What had happened, if his account is to be believed, was that he no longer mistakenly believed he was his thinking; he saw himself, instead, as the witness to it. This is an experience you can easily taste for yourself by deliberately deciding to watch your own thinking. Sit like a cat at a mouse-hole, Tolle advises, waiting to see what your next thought will be. ‘When you listen to a thought,’ he explains, ‘you are aware not only of the thought, but also of yourself as the witness of the thought. A new dimension of consciousness has come in. As you listen to the thought, you feel a conscious presence – your deeper self – behind or underneath the thought, as it were. The thought then loses its power over you, and quickly subsides, because you are no longer energising the mind through identification with it. This is the beginning of the end of involuntary and compulsive thinking.’ We have all experienced something ‘behind or underneath’ thought, in those moments that thinking seems temporarily to fall away: when gasping in awe at beautiful scenery, after intense physical exercise, or while making love. The trick is to take that stance towards thinking all the time, even when you’re thinking. If any this sounds familiar, it may be because it leads back to Buddhism. Watching your thoughts in this way is a form of meditation.

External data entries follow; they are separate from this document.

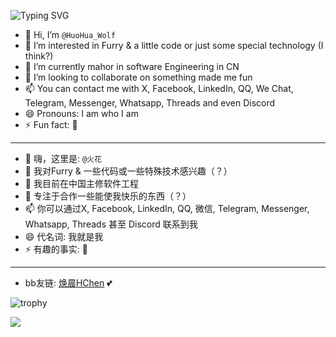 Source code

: ![Typing SVG](https://readme-typing-svg.demolab.com/?lines=Welcome+to+HuoHua's+Homepage;欢迎来到火花的主页)

- 👋 Hi, I’m `@HuoHua_Wolf`
- 👀 I’m interested in Furry & a little code or just some special technology (I think?)
- 🌱 I’m currently mahor in software Engineering in CN
- 💞️ I’m looking to collaborate on something made me fun
- 📫 You can contact me with X, Facebook, LinkedIn, QQ, We Chat, Telegram, Messenger, Whatsapp, Threads and even Discord
- 😄 Pronouns: I am who I am
- ⚡ Fun fact: 🌈

---
- 👋 嗨，这里是: `@火花`
- 👀 我对Furry & 一些代码或一些特殊技术感兴趣（？）
- 🌱 我目前在中国主修软件工程
- 💞️ 专注于合作一些能使我快乐的东西（？）
- 📫 你可以通过X, Facebook, LinkedIn, QQ, 微信, Telegram, Messenger, Whatsapp, Threads 甚至 Discord 联系到我
- 😄 代名词: 我就是我
- ⚡ 有趣的事实: 🌈

--- 
- bb友链: [焕晨HChen](https://github.com/HChenX) :two_hearts:


![trophy](https://github-profile-trophy.vercel.app/?username=aoaokeai5)


![](https://stats.justsong.cn/api/bilibili/?id=475902198)


<!---
aoaokeai5/aoaokeai5 is a ✨ special ✨ repository because its `README.md` (this file) appears on your GitHub profile.
You can click the Preview link to take a look at your changes.
--->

This is the point at which Tolle’s outlook gets especially tricky for a sceptic to swallow. He seems to assume that when you stop identifying with your ego, you discover who you really are – that you discover your ‘deeper self’ or your ‘true Being’, which was hiding behind the fake self all along. But this kind of talk rightly makes more mainstream philosophers nervous. Just because you have succeeded in dismantling the conventional understanding of the self, it doesn’t necessarily follow that you’ll find the ‘real’ one. Perhaps we are just a ‘bundle of perceptions’, as Hume put it. Perhaps there is no ‘deeper’, ‘truer’ meaning to the notion of who we are. Once again, though, this isn’t a question that we need to answer conclusively. Merely asking it is what matters. It is enough, for now, to enquire within: don’t you feel a certain tranquility when you seek to become the witness to your thoughts, rather than identifying with them completely?

The optimism-focused, goal-fixated, positive-thinking approach to happiness is exactly the kind of thing the ego loves.